Le risque déflationniste va-t-il se répandre ou non sur l'économie mondiale, par l'intermédiaire des surcapacités accumulées depuis 2009? Cela dépendra de la Chine et du succès de sa transition vers une vraie économie de marché. Les dirigeants chinois ont mis au point une stratégie économique et financière très élaborée afin d'achever sans accidents majeurs la transition du pays vers une économie de marché. Toutefois, alors que des bulles éclatent maintenant à travers tout le pays, la Chine doit accélérer la restructuration et la libéralisation de ses secteurs financier et réel ou prendre le risque d’une dévaluation involontaire du yuan qui pourrait nuire à sa crédibilité.

Le défi économique : libéraliser le secteur financier pour achever la transition vers une économie de marché

1. Libéraliser et privatiser les ressources pour éliminer les surcapacités à la fois dans l'industrie et la finance

La stratégie des autorités chinoises consiste à faire d'une pierre deux coups : elle vise donc à profiter de l'éclatement inévitable de la bulle du crédit pour assainir, puis libéraliser le secteur financier. L’assouplissement au cas par cas et sélectif actuellement conduit par la PBoC (au total 1 000 Mds de RMB de liquidités injectées cette année1) s'apparentent plus à un assouplissement des conditions de crédit qu’à un assouplissement quantitatif, ne serait-ce que parce qu'elles visent plus à stabiliser la finance qu'à générer de l'inflation pour l’heure2. Dans ce contexte, la seule stratégie viable pour la BPoC est d'empêcher une dégradation supplémentaire de la situation en délestant plus vite le secteur bancaire de ses actifs dépréciés3.

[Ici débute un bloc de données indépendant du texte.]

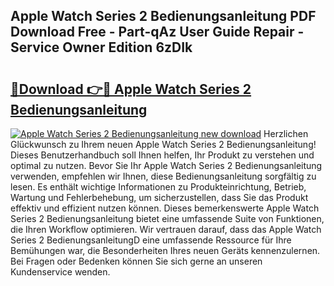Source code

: ## Apple Watch Series 2 Bedienungsanleitung PDF Download Free - Part-qAz User Guide Repair - Service Owner Edition 6zDIk

# <h2><a href="http://df583ti.blite.top/?on=Apple+Watch+Series+2+Bedienungsanleitung">🔗Download 👉🔴 Apple Watch Series 2 Bedienungsanleitung</a></h2>

[![Apple Watch Series 2 Bedienungsanleitung new download](https://i.imgur.com/lujVjoI.png)](http://df583ti.blite.top/?on=Apple+Watch+Series+2+Bedienungsanleitung)
Herzlichen Glückwunsch zu Ihrem neuen Apple Watch Series 2 Bedienungsanleitung! Dieses Benutzerhandbuch soll Ihnen helfen, Ihr Produkt zu verstehen und optimal zu nutzen. Bevor Sie Ihr Apple Watch Series 2 Bedienungsanleitung verwenden, empfehlen wir Ihnen, diese Bedienungsanleitung sorgfältig zu lesen. Es enthält wichtige Informationen zu Produkteinrichtung, Betrieb, Wartung und Fehlerbehebung, um sicherzustellen, dass Sie das Produkt effektiv und effizient nutzen können. Dieses bemerkenswerte Apple Watch Series 2 Bedienungsanleitung bietet eine umfassende Suite von Funktionen, die Ihren Workflow optimieren. Wir vertrauen darauf, dass das Apple Watch Series 2 BedienungsanleitungD eine umfassende Ressource für Ihre Bemühungen war, die Besonderheiten Ihres neuen Geräts kennenzulernen. Bei Fragen oder Bedenken können Sie sich gerne an unseren Kundenservice wenden.
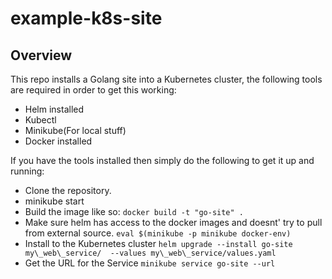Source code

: # example-k8s-site

## Overview

This repo installs a Golang site into a Kubernetes cluster, the following tools are required in order to get this working:

- Helm installed
- Kubectl
- Minikube(For local stuff)
- Docker installed

If you have the tools installed then simply do the following to get it up and running:

- Clone the repository.
- minikube start
- Build the image like so:
    `docker build -t "go-site" .`
- Make sure helm has access to the docker images and doesnt' try to pull from external source. 
    `eval $(minikube -p minikube docker-env)`
- Install to the Kubernetes cluster 
    `helm upgrade --install go-site my\_web\_service/  --values my\_web\_service/values.yaml`
- Get the URL for the Service
    `minikube service go-site --url`
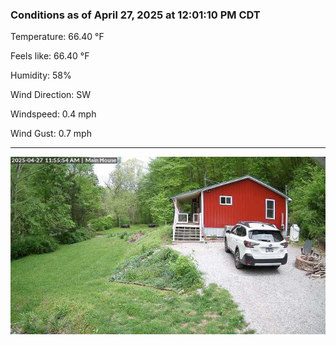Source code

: ### Conditions as of April 27, 2025 at 12:01:10 PM CDT 

Temperature: 66.40 &deg;F

Feels like: 66.40 &deg;F

Humidity: 58%

Wind Direction: SW

Windspeed: 0.4 mph

Wind Gust: 0.7 mph

---

<img src="./images/latest.jpeg"/>

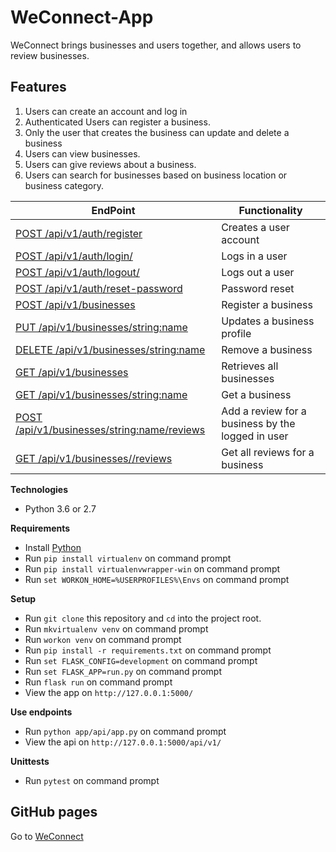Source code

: # WeConnect-App
WeConnect brings businesses and users together, and allows users to review businesses.

## Features
1. Users can create an account and log in
2. Authenticated Users can register a business.
3. Only the user that creates the business can update and delete a business
4. Users can view businesses.
5. Users can give reviews about a business.
6. Users can search for businesses based on business location or business category.

| EndPoint                                             | Functionality                                    |
| ---------------------------------------------------- | ------------------------------------------------ |
| [POST   /api/v1/auth/register](#)                    | Creates a user account                           |
| [POST   /api/v1/auth/login/](#)                      | Logs in a user                                   |
| [POST   /api/v1/auth/logout/](#)                     | Logs out a user                                  |
| [POST   /api/v1/auth/reset-password](#)              | Password reset                                   |
| [POST   /api/v1/businesses](#)                       | Register a business                              |
| [PUT    /api/v1/businesses/<string:name>](#)         | Updates a business profile                       |
| [DELETE /api/v1/businesses/<string:name>](#)         | Remove a business                                |
| [GET    /api/v1/businesses](#)                       | Retrieves all businesses                         |
| [GET    /api/v1/businesses/<string:name>](#)         | Get a business                                   |
| [POST   /api/v1/businesses/<string:name>/reviews](#) | Add a review for a business by the logged in user|
| [GET    /api/v1/businesses/<businessId>/reviews](#)  | Get all reviews for a business                   |

**Technologies**
* Python 3.6 or 2.7

**Requirements**
* Install [Python](https://www.python.org/downloads/)
* Run `pip install virtualenv` on command prompt
* Run `pip install virtualenvwrapper-win` on command prompt
* Run `set WORKON_HOME=%USERPROFILES%\Envs` on command prompt

**Setup**
* Run `git clone` this repository and `cd` into the project root.
* Run `mkvirtualenv venv` on command prompt
* Run `workon venv` on command prompt
* Run `pip install -r requirements.txt` on command prompt
* Run `set FLASK_CONFIG=development` on command prompt
* Run `set FLASK_APP=run.py` on command prompt
* Run `flask run` on command prompt
* View the app on `http://127.0.0.1:5000/`

**Use endpoints**
* Run `python app/api/app.py` on command prompt
* View the api on `http://127.0.0.1:5000/api/v1/`

**Unittests**
* Run `pytest` on command prompt


## GitHub pages
Go to [WeConnect](https://rwothoromo.github.io/WeConnect-App/)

Réduire le volume croissant d'actifs non performants qui paralysent le secteur financier implique de gérer de nombreuses faillites d'entreprises et leur impact sur l'économie réelle, tout en préservant le marché du logement. Le niveau d'endettement de la Chine est passé de 150 % à 250 % du PIB en cinq ans, en troisième position après celui de l'Irlande et de l'Espagne : par conséquent, même s'il est difficile de donner des chiffres précis, l'économie chinoise compte certainement des surcapacités importantes qui doivent être éliminées au plus vite pour empêcher la déflation. La Chine a également tout intérêt à stabiliser le marché du logement car les bulles immobilières sont généralement plus longues à disparaître.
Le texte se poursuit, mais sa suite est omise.